Summary: | In the last few years, deep multi-agent reinforcement learning (RL)
has become a highly active area of research. A particularly challenging class of problems in this area is partially observable, cooperative,
multi-agent learning, in which teams of agents must learn to coordinate their behaviour while conditioning only on their private
observations. This is an attractive research area since such problems are relevant to a large number of real-world systems and are
also more amenable to evaluation than general-sum problems.
Standardised environments such as the ALE and MuJoCo have
allowed single-agent RL to move beyond toy domains, such as grid
worlds. However, there is no comparable benchmark for cooperative multi-agent RL. As a result, most papers in this field use one-off
toy problems, making it difficult to measure real progress.

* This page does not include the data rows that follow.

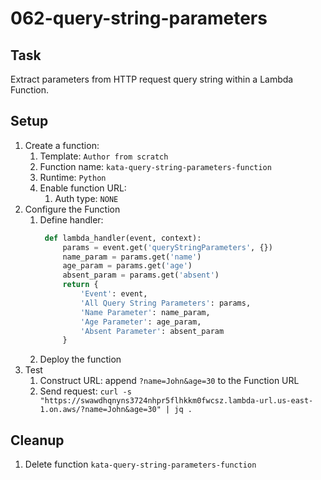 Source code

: # 062-query-string-parameters

## Task
Extract parameters from HTTP request query string within a Lambda Function.

## Setup
1. Create a function:
    1. Template: `Author from scratch`
    2. Function name: `kata-query-string-parameters-function`
    3. Runtime: `Python`
    4. Enable function URL:
        1. Auth type: `NONE`
2. Configure the Function
    1. Define handler:
       ```python
        def lambda_handler(event, context):
            params = event.get('queryStringParameters', {})
            name_param = params.get('name')
            age_param = params.get('age')
            absent_param = params.get('absent')
            return {
                'Event': event,
                'All Query String Parameters': params, 
                'Name Parameter': name_param,
                'Age Parameter': age_param,
                'Absent Parameter': absent_param
            }
       ```
    2. Deploy the function
3. Test
    1. Construct URL: append `?name=John&age=30` to the Function URL
    2. Send request: `curl -s "https://swawdhqnyns3724nhpr5flhkkm0fwcsz.lambda-url.us-east-1.on.aws/?name=John&age=30" | jq .`

## Cleanup
1. Delete function `kata-query-string-parameters-function`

In this
paper, we propose the StarCraft Multi-Agent Challenge (SMAC)
as a benchmark problem to fill this gap.1 SMAC is based on the
popular real-time strategy game StarCraft II and focuses on micromanagement challenges where each unit is controlled by an
independent agent that must act based on local observations. We
offer a diverse set of challenge maps and recommendations for best
practices in benchmarking and evaluations. We also open-source
a deep multi-agent RL learning framework including state-of-theart algorithms.2 We believe that SMAC can provide a standard
benchmark environment for years to come.